The documents show chaos and anger, but fail to clear up whether the epic tie-up was the result of what Christie said may have been a Port Authority traffic study.

In a September 6 email, Port Authority executive Daniel Jacobs, general manager of transportation, asked Gerard Quelch, in charge of planning and operations: “What is driving this?”

Quelch responded: “That is my question as well. A single toll operation invites potential disaster… It seems like we are punishing all for the sake of a few.”

What is clear is that Port Authority police and bridge authorities had little advance notice of the shutdown, which they warned would paralyze Fort Lee, where three major roadways converge in an approach to the bridge.

“The ‘test’ was a monumental failure. Fort Lee is not happy,” Bob Durando, director of the bridge, wrote in an email to a Port Authority traffic engineer.
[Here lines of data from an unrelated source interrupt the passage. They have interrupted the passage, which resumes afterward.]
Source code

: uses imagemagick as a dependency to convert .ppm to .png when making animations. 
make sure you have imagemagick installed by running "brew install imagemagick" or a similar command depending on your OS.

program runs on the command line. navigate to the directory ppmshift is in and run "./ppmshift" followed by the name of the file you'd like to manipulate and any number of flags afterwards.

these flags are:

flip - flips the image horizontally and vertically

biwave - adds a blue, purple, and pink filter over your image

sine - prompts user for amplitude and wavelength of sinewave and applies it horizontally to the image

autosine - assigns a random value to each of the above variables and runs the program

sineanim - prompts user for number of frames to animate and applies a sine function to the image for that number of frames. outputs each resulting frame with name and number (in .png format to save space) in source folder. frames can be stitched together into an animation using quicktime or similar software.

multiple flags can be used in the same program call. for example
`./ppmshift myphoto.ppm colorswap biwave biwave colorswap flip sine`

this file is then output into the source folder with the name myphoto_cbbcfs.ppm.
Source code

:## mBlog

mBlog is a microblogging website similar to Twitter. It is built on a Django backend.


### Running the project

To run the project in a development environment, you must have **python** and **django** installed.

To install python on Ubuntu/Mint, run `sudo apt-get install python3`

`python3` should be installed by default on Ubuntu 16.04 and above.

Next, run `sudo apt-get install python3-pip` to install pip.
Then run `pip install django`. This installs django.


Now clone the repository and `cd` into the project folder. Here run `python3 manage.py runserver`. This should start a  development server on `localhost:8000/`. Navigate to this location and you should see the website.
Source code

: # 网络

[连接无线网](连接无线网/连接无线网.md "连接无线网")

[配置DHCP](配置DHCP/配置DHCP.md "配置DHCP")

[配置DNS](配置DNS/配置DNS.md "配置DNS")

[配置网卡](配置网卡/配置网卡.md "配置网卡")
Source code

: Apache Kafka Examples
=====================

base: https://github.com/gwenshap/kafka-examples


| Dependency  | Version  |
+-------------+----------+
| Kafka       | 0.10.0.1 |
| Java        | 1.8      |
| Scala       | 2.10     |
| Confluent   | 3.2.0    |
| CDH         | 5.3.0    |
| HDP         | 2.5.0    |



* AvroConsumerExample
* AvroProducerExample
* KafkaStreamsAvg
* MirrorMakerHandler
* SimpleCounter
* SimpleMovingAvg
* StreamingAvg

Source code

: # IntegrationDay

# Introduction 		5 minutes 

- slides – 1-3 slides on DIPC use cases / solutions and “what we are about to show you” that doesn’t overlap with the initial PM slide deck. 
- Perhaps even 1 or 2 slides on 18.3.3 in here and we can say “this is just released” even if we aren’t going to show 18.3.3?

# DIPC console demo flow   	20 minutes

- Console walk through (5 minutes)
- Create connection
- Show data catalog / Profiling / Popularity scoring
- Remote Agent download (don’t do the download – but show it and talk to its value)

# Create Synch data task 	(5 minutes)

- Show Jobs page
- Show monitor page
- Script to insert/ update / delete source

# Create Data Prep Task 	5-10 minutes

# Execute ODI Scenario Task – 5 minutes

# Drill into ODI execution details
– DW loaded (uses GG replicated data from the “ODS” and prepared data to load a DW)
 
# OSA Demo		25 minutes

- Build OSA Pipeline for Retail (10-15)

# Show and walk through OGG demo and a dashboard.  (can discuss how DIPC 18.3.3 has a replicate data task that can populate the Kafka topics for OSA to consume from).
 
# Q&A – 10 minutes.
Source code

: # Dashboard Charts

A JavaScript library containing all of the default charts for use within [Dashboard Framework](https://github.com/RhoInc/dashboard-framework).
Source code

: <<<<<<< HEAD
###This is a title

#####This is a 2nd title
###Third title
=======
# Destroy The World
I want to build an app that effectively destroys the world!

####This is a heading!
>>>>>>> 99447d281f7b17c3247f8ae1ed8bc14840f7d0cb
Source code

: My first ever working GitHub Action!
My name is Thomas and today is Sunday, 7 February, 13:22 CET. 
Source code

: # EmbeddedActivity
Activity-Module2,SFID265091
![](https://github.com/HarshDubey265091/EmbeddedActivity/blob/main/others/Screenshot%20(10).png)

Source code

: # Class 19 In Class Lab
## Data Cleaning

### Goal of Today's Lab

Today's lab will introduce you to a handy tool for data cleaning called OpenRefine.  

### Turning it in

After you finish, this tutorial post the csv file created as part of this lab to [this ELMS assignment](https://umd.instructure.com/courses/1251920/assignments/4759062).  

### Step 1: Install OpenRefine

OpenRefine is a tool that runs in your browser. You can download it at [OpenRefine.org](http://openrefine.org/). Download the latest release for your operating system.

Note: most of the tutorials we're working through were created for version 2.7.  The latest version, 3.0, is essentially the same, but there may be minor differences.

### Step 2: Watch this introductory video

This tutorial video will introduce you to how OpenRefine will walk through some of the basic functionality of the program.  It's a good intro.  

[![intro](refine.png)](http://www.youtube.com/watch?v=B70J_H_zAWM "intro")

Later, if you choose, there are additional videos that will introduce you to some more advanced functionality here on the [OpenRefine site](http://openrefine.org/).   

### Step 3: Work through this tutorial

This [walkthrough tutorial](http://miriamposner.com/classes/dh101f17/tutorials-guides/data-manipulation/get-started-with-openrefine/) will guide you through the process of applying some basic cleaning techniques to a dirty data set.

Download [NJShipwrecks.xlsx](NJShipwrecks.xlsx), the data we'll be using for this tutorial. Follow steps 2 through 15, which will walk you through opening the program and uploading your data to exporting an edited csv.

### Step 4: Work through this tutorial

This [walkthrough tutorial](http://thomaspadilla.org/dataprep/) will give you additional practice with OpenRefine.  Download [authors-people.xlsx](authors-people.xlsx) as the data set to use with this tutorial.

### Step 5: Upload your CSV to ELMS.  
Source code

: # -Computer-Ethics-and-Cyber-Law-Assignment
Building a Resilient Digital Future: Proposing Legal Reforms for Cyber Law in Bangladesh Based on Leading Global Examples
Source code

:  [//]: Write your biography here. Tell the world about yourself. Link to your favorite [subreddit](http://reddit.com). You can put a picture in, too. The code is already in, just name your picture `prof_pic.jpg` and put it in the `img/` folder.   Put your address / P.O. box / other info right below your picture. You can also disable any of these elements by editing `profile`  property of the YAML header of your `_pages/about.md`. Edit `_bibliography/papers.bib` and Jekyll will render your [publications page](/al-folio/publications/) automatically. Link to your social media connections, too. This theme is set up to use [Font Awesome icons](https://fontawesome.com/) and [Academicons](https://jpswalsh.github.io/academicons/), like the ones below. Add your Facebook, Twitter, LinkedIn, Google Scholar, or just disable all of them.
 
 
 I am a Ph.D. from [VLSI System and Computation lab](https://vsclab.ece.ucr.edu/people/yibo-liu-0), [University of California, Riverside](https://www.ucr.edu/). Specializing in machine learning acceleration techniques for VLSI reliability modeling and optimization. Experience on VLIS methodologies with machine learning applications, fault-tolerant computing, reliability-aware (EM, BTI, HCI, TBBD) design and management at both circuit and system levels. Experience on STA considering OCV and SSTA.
There also appears to have been a concerted effort to keep the matter quiet. On the day he ordered the lanes reopened, Foye in an email told Wildstein’s boss, Bill Baroni: “We are going to fix this fiasco.”

Baroni wrote back: “I’m on my way to the office to discuss. There can be no public discourse.”

Foye’s response: “Bill that’s precisely the problem: There has been no public discourse on this.”

Christie said he was “blindsided” by the revelation that Kelly called for trouble at the commuter choke point, apparently to retaliate against the Democratic mayor of Fort Lee for not having endorsed Christie’s re-election campaign.

Christie had counted on his victory in November to show bipartisan appeal to increase his chances of winning his party’s nomination for president, political experts have said.

Any implication in the documents released on Friday that Christie or his staff knew more about the plot than they have acknowledged could cause the scandal to dog Christie.

“He’s not fully in control of this story anymore,” said Julian Zelizer, a history professor at Princeton University. “Because he took such a firm stand yesterday and was emphatic that this was it, any information that shows otherwise will continue the story and force him to put more time on it.”

Christie has long cultivated an image as a brash, tough-talking leader willing to buck his party for the good of his constituents. On Thursday, however, he took a more humble tone, saying: “I am not a bully.”

U.S. attorney for New Jersey Paul Fishman, whose job Christie held before being elected governor, has opened an investigation into the decision to close the bridge lanes.

The governor also faces a class-action lawsuit filed in federal court on Thursday by Rosemarie Arnold, a lawyer charging that area residents suffered financially from being trapped in traffic.

Wildstein has admitted to ordering the lane closures and resigned his post. Appearing before the panel on Thursday, he declined to answer questions, invoking the constitutional protection not to say anything that might incriminate him.

Christie cut ties with a senior adviser and fired his then deputy chief of staff Bridget Kelly, who wrote to Wildstein in August: “Time for some traffic problems in Fort Lee.” Wildstein, a Christie appointee, replied: “Got it.”